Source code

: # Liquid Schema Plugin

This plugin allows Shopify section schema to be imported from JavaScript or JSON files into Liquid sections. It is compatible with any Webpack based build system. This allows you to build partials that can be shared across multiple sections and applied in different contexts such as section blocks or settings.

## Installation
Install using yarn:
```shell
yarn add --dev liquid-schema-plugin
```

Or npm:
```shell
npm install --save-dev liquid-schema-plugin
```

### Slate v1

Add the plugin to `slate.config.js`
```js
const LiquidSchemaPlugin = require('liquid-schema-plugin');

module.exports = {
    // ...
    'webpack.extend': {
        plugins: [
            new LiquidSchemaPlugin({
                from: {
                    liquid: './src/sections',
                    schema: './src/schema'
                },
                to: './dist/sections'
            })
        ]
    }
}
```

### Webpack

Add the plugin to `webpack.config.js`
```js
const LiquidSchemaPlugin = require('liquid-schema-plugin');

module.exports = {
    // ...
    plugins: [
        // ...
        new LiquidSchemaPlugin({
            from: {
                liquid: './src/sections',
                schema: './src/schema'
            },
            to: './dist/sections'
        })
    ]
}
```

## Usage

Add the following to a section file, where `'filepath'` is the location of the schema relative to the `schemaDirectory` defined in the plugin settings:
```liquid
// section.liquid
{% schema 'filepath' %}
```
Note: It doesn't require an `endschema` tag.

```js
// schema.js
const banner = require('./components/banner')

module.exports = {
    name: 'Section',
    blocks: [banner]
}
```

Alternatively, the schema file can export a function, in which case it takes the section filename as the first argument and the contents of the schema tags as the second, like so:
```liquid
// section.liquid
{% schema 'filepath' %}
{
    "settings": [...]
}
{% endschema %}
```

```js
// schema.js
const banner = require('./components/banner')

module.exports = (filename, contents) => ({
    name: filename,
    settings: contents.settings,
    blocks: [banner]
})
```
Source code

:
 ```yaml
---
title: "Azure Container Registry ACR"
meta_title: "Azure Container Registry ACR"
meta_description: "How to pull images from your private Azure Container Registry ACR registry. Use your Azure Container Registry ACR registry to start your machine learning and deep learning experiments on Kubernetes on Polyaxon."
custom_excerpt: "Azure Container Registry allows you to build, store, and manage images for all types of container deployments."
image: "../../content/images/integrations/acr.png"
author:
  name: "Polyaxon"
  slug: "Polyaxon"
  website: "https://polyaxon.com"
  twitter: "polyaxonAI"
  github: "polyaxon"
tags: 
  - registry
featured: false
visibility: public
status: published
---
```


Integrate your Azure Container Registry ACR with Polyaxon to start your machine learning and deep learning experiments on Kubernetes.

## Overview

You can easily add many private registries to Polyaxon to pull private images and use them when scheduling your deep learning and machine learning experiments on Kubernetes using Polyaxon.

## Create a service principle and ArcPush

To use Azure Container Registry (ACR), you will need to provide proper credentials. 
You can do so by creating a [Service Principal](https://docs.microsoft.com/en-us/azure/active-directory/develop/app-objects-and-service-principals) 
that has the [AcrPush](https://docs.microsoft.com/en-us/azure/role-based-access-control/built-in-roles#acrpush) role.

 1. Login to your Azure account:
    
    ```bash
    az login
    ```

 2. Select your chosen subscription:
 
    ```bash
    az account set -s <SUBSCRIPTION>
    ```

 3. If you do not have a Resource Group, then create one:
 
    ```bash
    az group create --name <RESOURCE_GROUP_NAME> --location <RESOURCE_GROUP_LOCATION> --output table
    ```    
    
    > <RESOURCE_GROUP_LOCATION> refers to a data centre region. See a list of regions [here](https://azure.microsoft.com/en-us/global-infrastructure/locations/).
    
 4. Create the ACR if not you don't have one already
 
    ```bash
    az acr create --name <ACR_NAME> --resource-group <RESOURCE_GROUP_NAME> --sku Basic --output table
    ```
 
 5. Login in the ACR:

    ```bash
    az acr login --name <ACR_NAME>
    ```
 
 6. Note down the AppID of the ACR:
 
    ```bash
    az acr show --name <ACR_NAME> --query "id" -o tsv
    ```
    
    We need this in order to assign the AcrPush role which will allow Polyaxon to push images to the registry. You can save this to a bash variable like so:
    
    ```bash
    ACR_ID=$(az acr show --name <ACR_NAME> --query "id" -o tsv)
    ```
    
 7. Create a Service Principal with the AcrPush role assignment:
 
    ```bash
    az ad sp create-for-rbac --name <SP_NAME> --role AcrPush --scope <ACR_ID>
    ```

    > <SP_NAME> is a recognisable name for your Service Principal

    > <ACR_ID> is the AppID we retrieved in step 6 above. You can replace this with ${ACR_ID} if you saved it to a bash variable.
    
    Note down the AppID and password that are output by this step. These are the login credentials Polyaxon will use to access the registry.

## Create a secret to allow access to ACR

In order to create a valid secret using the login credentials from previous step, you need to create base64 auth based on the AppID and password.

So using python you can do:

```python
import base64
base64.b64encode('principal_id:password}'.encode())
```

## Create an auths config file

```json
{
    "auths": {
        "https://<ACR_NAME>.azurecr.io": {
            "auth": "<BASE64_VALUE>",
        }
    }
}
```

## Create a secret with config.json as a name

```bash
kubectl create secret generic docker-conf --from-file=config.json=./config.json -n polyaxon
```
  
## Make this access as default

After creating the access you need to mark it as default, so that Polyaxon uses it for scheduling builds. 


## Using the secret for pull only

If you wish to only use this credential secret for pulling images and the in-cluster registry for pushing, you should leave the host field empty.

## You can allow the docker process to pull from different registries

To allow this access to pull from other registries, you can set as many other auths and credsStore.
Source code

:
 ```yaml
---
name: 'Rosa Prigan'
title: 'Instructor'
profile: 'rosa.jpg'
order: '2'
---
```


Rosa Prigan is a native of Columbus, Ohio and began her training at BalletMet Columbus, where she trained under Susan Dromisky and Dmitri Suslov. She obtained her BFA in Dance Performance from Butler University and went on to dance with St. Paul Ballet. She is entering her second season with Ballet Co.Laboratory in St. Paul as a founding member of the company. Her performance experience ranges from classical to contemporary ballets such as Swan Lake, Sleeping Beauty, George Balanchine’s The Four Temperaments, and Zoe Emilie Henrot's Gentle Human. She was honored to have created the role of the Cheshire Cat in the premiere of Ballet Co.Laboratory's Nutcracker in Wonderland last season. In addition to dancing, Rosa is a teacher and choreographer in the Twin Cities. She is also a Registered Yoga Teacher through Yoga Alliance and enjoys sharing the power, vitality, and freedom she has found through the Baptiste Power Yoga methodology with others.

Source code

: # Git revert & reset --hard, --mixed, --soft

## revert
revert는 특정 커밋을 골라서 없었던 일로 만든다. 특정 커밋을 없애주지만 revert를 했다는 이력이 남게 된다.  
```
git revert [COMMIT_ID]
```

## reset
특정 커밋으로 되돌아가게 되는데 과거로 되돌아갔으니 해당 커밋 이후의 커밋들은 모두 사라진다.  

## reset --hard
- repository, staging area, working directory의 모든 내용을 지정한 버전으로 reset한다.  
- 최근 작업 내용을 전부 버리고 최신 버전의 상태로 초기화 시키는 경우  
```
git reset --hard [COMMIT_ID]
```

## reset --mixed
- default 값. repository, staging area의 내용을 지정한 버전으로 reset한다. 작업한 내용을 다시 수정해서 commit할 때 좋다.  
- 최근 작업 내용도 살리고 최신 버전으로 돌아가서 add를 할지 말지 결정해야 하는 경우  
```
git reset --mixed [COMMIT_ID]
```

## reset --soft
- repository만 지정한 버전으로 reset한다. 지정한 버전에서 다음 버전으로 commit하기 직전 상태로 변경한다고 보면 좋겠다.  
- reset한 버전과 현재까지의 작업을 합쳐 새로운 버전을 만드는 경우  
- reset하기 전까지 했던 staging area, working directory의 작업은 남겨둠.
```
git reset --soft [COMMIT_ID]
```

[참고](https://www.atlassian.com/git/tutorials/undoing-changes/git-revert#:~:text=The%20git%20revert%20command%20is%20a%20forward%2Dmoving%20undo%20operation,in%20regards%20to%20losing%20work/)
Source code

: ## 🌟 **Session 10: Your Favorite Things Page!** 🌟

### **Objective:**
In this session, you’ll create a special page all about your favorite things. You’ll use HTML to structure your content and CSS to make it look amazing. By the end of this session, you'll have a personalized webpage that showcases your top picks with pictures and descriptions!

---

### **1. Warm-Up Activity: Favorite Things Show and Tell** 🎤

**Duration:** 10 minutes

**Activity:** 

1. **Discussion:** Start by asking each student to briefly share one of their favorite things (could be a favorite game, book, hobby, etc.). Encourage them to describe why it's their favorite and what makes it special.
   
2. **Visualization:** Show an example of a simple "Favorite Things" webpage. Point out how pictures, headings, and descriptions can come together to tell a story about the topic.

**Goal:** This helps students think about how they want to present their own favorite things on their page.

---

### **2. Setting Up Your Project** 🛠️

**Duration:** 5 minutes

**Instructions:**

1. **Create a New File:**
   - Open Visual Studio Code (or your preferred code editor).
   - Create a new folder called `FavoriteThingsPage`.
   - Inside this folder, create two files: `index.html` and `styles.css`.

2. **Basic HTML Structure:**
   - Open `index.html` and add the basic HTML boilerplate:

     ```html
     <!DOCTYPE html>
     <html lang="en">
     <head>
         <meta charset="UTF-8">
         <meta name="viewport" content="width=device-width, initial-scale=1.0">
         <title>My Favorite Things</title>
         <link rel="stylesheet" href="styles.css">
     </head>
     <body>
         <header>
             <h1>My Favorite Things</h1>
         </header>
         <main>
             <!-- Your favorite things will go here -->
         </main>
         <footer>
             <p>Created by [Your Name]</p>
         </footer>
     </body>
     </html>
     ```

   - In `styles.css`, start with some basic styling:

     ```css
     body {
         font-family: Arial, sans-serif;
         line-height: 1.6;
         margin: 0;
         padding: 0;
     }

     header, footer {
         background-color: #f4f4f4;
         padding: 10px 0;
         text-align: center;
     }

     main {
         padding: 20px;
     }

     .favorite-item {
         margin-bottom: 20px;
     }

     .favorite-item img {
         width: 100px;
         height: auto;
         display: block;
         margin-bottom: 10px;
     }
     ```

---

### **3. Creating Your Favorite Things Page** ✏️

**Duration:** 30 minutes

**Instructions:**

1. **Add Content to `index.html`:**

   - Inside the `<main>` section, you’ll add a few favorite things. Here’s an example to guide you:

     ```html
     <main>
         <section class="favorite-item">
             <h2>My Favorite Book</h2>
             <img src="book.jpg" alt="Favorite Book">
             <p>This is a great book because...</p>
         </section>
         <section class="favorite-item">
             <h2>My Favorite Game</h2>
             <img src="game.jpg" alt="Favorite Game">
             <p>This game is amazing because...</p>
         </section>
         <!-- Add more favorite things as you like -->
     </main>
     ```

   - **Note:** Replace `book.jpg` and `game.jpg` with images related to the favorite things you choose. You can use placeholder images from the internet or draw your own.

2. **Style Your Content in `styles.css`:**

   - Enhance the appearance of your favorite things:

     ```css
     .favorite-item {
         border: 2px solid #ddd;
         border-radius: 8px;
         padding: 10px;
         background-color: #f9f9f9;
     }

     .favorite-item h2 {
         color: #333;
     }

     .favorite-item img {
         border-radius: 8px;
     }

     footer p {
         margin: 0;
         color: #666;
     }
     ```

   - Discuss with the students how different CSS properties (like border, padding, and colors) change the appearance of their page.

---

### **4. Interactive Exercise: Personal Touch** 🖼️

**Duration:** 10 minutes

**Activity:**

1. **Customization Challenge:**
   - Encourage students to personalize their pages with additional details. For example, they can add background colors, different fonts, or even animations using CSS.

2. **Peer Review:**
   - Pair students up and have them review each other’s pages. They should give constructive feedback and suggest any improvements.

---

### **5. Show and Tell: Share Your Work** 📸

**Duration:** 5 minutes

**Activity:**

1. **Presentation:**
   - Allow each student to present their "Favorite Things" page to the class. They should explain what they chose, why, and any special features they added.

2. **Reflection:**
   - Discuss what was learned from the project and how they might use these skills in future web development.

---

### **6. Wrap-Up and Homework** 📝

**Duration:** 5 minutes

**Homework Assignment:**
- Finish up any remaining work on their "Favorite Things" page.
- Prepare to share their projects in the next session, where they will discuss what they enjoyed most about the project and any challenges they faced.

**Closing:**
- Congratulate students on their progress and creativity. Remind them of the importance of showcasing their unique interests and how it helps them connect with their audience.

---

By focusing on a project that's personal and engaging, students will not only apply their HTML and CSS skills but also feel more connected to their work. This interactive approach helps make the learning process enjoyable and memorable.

**Required action**
The total of lines in the data that contain "AppID" is all you should give.

**Response area**
4